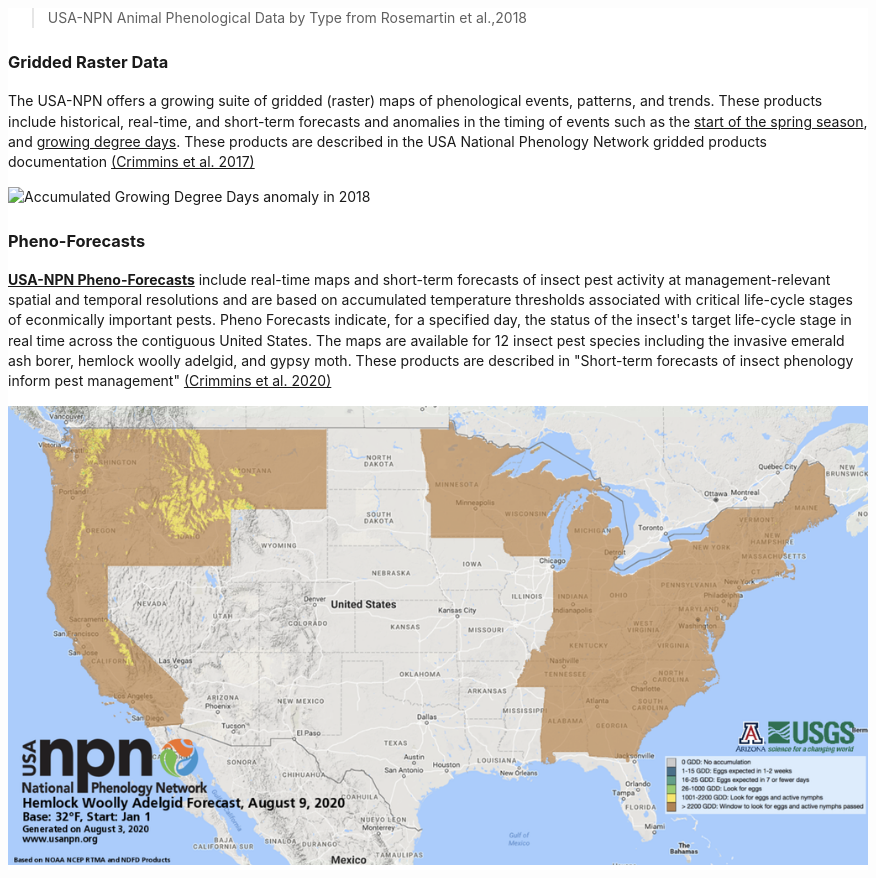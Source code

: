 > USA-NPN Animal Phenological Data by Type from Rosemartin et al.,2018

### Gridded Raster Data

The USA-NPN offers a growing suite of gridded (raster) maps of
phenological events, patterns, and trends. These products include
historical, real-time, and short-term forecasts and anomalies in the
timing of events such as the [start of the spring
season](https://www.usanpn.org/data/spring_indices), and [growing degree
days](https://www.usanpn.org/data/agdd_maps). These products are
described in the USA National Phenology Network gridded products
documentation [(Crimmins et al.
2017)](https://pubs.usgs.gov/of/2017/1003/ofr20171003.pdf)

![Accumulated Growing Degree Days anomaly in
2018](https://www.usanpn.org/files/npn/maps/USA-NPN-AGDD-32base-Anomaly.gif)

### Pheno-Forecasts

[**USA-NPN Pheno-Forecasts**](https://www.usanpn.org/data/forecasts)
include real-time maps and short-term forecasts of insect pest activity
at management-relevant spatial and temporal resolutions and are based on
accumulated temperature thresholds associated with critical life-cycle
stages of econmically important pests. Pheno Forecasts indicate, for a
specified day, the status of the insect's target life-cycle stage in
real time across the contiguous United States. The maps are available
for 12 insect pest species including the invasive emerald ash borer,
hemlock woolly adelgid, and gypsy moth. These products are described in
"Short-term forecasts of insect phenology inform pest management"
[(Crimmins et al.
2020)](https://academic.oup.com/aesa/article/113/2/139/5727873)

<img src="./docs/images/wolly_adleg.png" width="1067" />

[GOAL OF THE EXERCISE]: Go through the listing above, and whenever a line holds the word "usanpn", copy it.

[RESPONSE TO THIS TASK]:
season](https://www.usanpn.org/data/spring_indices), and [growing degree
days](https://www.usanpn.org/data/agdd_maps). These products are
2018](https://www.usanpn.org/files/npn/maps/USA-NPN-AGDD-32base-Anomaly.gif)
[**USA-NPN Pheno-Forecasts**](https://www.usanpn.org/data/forecasts)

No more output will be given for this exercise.